About the question of the RegExp methods to parse (x)HTML, the answer to all of the ones who spoke about some limits is: you have not been trained enough to rule the force of this powerful weapon, since NOBODY here spoke about recursion.
A RegExp-agnostic colleague notified me this discussion, which is not certainly the first on the web about this old and hot topic.
After reading some posts, the first thing I did was looking for the "?R" string in this thread. The second was to search about "recursion".
No, holy cow, no match found.
Since nobody mentioned the main mechanism a parser is built onto, I was soon aware that nobody got the point.
If an (x)HTML parser needs recursion, a RegExp parser without recursion is not enough for the purpose. It's a simple construct.
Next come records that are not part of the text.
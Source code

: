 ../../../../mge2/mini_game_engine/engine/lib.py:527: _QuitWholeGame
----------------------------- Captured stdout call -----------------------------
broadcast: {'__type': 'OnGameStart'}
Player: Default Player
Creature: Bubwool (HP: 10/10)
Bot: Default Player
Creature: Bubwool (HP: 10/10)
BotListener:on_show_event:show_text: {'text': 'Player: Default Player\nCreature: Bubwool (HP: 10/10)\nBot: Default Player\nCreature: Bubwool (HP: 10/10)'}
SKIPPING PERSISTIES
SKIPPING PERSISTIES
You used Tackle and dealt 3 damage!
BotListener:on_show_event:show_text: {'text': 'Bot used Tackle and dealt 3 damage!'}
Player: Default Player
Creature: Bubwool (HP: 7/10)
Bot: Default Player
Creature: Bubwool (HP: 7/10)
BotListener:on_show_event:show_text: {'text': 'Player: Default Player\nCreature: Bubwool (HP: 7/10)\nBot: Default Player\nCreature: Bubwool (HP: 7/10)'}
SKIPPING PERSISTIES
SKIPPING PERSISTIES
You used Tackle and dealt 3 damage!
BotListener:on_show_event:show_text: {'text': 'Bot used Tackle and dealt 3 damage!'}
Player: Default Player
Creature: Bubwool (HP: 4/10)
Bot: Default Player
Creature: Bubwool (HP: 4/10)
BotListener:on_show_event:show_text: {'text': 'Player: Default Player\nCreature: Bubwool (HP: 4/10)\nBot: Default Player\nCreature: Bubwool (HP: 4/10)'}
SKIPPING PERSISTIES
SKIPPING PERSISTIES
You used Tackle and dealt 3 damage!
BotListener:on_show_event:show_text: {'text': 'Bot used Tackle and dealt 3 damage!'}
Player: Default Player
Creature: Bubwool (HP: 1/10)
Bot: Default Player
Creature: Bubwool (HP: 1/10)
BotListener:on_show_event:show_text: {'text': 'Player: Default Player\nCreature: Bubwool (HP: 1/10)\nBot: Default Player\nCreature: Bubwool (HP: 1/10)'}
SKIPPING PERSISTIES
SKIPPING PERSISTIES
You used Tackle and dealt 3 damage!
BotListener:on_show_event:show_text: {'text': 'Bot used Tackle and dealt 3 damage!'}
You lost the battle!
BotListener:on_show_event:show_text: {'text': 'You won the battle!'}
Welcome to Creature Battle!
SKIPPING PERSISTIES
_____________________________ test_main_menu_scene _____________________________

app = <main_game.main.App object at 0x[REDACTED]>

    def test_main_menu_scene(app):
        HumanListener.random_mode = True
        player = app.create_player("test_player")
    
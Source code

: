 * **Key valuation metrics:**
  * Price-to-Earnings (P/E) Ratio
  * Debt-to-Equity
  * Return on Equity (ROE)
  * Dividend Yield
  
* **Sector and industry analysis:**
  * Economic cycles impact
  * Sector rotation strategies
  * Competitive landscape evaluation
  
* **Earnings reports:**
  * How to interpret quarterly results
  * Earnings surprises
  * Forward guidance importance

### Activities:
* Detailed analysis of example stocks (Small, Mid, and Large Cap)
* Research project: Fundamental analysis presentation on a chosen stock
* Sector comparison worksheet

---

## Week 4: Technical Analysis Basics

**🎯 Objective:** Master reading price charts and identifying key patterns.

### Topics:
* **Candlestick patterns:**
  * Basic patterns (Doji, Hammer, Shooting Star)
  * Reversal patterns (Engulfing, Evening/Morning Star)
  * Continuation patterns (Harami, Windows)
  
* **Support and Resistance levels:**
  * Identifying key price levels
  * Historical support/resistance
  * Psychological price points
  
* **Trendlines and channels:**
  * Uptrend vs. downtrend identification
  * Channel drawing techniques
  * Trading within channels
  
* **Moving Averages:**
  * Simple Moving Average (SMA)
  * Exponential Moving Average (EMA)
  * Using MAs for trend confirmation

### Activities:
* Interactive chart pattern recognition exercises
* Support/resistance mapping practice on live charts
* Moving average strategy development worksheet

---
The black art of RegExp is hard to master, so maybe there are further possibilities we left out while trying and testing our personal solution to capture the whole web in one hand... Well, I am sure about it :)
Here's the magic pattern:
$pattern = "/<([\w]+)([^>]*?)(([\s]*\/>)|(>((([^<]*?|<\!\-\-.*?\-\->)|(?R))*)<\/\\1[\s]*>))/s";
Just try it.
It's written as a PHP string, so the "s" modifier makes classes include newlines.
Here's a sample note on the PHP manual I wrote on january:
http://php.net/manual/en/regexp.reference.recursive.php
(Take care, in that note I wrongly used the "m" modifier; it should be erased, notwithstanding it is discarded by the RegExp engine, since no ^ or $ anchorage was used).
Now, we could speak about the limits of this method from a more informed point of view:
- according to the specific implementation of the RegExp engine, recursion may have a limit in the number of nested patterns parsed, but it depends on the language used
- although corrupted (x)HTML does not drive into severe errors, it is not sanitized.
Anyhow it is only a RegExp pattern, but it discloses the possibility to develop of a lot of powerful implementations.
I wrote this pattern to power the recursive descent parser of a template engine I built in my framework, and performances are really great, both in execution times or in memory usage (nothing to do with other template engines which use the same syntax).